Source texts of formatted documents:

= = =

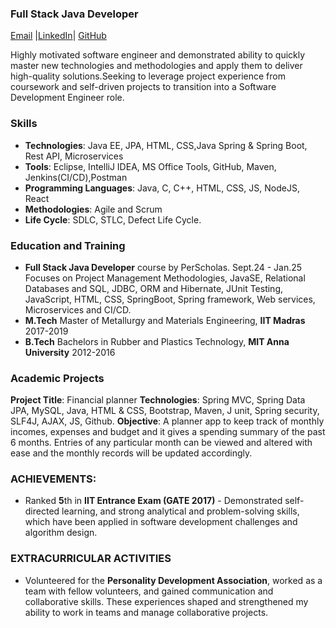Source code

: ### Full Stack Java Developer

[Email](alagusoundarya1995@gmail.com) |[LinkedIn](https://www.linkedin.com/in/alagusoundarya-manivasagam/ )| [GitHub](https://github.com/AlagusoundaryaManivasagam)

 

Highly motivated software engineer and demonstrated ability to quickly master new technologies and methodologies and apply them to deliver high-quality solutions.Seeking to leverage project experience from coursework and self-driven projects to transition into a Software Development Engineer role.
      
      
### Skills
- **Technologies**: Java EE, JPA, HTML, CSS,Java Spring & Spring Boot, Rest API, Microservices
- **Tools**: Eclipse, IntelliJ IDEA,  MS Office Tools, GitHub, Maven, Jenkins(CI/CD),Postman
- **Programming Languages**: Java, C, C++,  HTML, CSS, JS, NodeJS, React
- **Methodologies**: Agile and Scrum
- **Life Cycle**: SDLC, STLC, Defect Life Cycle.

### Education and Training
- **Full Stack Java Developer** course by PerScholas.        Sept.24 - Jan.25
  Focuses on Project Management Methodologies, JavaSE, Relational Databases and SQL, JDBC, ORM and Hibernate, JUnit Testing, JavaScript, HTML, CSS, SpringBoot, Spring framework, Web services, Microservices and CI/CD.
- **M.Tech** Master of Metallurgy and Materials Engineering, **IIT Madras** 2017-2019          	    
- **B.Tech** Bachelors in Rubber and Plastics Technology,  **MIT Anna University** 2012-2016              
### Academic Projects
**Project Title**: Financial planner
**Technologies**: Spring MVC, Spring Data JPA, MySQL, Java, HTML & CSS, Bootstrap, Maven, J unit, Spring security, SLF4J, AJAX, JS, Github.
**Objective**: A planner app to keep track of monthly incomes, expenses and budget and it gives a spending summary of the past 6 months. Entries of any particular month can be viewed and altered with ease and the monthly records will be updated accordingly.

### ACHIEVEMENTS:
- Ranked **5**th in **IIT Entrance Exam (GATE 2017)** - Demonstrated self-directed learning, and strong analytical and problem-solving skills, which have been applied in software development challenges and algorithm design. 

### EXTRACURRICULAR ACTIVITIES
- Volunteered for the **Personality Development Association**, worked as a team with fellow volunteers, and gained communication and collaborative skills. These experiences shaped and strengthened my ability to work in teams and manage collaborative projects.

= = =

• Task directions: Give back the records above exactly. Pictures stay out.

• Task result:
Source code

: ### Full Stack Java Developer

[Email](alagusoundarya1995@gmail.com) |[LinkedIn](https://www.linkedin.com/in/alagusoundarya-manivasagam/ )| [GitHub](https://github.com/AlagusoundaryaManivasagam)

 

Highly motivated software engineer and demonstrated ability to quickly master new technologies and methodologies and apply them to deliver high-quality solutions.Seeking to leverage project experience from coursework and self-driven projects to transition into a Software Development Engineer role.
      
      
### Skills
- **Technologies**: Java EE, JPA, HTML, CSS,Java Spring & Spring Boot, Rest API, Microservices
- **Tools**: Eclipse, IntelliJ IDEA,  MS Office Tools, GitHub, Maven, Jenkins(CI/CD),Postman
- **Programming Languages**: Java, C, C++,  HTML, CSS, JS, NodeJS, React
- **Methodologies**: Agile and Scrum
- **Life Cycle**: SDLC, STLC, Defect Life Cycle.

### Education and Training
- **Full Stack Java Developer** course by PerScholas.        Sept.24 - Jan.25
  Focuses on Project Management Methodologies, JavaSE, Relational Databases and SQL, JDBC, ORM and Hibernate, JUnit Testing, JavaScript, HTML, CSS, SpringBoot, Spring framework, Web services, Microservices and CI/CD.
- **M.Tech** Master of Metallurgy and Materials Engineering, **IIT Madras** 2017-2019          	    
- **B.Tech** Bachelors in Rubber and Plastics Technology,  **MIT Anna University** 2012-2016              
### Academic Projects
**Project Title**: Financial planner
**Technologies**: Spring MVC, Spring Data JPA, MySQL, Java, HTML & CSS, Bootstrap, Maven, J unit, Spring security, SLF4J, AJAX, JS, Github.
**Objective**: A planner app to keep track of monthly incomes, expenses and budget and it gives a spending summary of the past 6 months. Entries of any particular month can be viewed and altered with ease and the monthly records will be updated accordingly.

### ACHIEVEMENTS:
- Ranked **5**th in **IIT Entrance Exam (GATE 2017)** - Demonstrated self-directed learning, and strong analytical and problem-solving skills, which have been applied in software development challenges and algorithm design. 

### EXTRACURRICULAR ACTIVITIES
- Volunteered for the **Personality Development Association**, worked as a team with fellow volunteers, and gained communication and collaborative skills. These experiences shaped and strengthened my ability to work in teams and manage collaborative projects.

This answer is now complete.